[Start of Attachment]

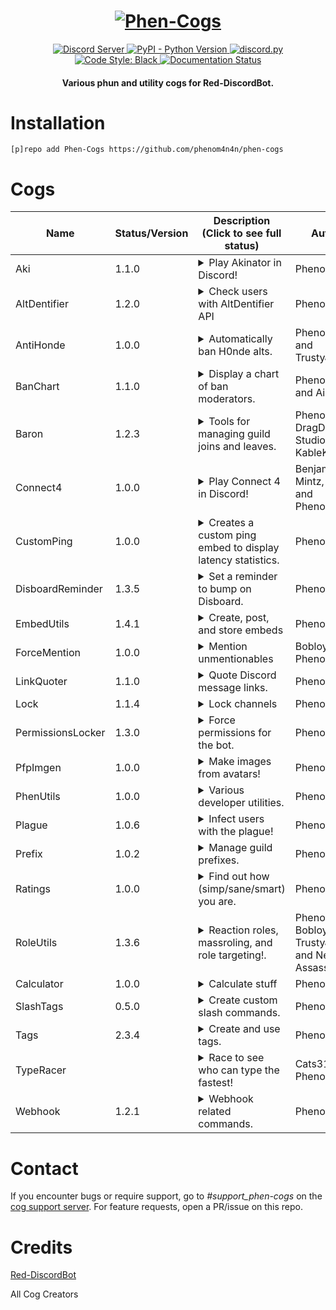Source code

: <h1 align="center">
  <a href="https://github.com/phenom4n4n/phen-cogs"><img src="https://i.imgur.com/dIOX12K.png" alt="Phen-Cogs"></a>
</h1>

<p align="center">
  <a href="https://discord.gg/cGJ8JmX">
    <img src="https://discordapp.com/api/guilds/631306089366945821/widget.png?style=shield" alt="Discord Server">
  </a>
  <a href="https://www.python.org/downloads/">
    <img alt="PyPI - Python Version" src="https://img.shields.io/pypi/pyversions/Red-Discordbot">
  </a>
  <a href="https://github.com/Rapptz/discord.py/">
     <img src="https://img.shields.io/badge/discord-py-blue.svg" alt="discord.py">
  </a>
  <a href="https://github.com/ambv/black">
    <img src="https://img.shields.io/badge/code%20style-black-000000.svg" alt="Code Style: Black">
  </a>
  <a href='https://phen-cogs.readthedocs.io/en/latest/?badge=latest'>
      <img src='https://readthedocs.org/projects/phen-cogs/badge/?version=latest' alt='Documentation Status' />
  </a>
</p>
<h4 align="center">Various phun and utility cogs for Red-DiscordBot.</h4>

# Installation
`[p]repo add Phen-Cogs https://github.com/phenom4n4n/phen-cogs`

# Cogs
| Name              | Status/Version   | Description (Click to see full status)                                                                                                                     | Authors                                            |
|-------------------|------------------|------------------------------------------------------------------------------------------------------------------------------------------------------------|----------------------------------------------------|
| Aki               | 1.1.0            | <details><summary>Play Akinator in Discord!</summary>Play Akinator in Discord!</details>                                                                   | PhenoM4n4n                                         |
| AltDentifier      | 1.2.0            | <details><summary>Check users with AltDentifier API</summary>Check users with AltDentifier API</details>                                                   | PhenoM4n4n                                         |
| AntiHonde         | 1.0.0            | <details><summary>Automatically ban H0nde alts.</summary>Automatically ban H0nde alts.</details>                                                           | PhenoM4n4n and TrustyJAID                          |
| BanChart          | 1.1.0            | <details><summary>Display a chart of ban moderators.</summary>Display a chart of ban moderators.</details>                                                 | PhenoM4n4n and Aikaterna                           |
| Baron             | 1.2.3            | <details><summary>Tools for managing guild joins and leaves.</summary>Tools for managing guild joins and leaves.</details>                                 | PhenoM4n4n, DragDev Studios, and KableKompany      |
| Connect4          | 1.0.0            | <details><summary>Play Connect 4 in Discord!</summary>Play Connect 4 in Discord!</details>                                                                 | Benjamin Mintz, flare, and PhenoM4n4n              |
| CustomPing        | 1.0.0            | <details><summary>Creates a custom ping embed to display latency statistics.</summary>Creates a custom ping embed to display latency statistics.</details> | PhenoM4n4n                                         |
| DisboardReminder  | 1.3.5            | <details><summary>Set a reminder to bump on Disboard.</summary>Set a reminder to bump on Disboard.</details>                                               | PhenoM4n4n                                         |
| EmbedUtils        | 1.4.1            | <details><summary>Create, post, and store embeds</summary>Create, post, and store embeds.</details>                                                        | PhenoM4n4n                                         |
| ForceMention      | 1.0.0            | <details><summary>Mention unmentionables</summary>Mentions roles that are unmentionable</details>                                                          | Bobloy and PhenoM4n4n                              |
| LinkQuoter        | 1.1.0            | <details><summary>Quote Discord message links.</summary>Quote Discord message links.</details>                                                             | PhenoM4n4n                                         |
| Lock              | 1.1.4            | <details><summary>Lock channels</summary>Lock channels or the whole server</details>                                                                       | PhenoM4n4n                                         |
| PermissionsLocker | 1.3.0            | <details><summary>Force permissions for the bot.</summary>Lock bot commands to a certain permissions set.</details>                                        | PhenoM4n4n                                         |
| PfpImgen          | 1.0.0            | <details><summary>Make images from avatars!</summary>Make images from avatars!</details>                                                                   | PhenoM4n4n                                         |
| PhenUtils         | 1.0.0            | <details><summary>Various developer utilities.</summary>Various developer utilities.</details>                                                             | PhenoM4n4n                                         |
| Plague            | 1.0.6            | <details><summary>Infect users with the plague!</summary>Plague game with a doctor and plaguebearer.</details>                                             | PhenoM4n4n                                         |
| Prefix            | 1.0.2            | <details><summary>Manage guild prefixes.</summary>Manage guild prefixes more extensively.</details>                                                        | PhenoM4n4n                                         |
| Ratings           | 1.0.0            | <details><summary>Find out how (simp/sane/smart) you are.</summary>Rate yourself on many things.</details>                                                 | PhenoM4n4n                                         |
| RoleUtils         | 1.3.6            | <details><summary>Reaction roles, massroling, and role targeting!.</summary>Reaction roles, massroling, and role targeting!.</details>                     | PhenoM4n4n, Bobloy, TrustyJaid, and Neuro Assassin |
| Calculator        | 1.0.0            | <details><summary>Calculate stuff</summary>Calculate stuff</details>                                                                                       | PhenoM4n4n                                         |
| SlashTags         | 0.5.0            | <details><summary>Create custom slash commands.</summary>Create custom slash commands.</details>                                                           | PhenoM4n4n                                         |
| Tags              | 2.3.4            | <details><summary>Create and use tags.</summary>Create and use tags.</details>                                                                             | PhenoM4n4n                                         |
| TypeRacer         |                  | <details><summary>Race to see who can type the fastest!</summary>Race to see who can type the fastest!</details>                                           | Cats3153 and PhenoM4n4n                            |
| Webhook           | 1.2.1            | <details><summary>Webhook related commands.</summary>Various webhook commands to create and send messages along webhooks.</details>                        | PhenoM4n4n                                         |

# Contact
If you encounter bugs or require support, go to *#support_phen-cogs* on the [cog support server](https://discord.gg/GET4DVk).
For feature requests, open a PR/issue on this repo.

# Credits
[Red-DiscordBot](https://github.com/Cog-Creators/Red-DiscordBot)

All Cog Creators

[End of Attachment]

> _What you should do_:
Copy the lines above that hold the word "custom".

> _Solution to the problem_:
| CustomPing        | 1.0.0            | <details><summary>Creates a custom ping embed to display latency statistics.</summary>Creates a custom ping embed to display latency statistics.</details> | PhenoM4n4n                                         |
| SlashTags         | 0.5.0            | <details><summary>Create custom slash commands.</summary>Create custom slash commands.</details>                                                           | PhenoM4n4n                                         |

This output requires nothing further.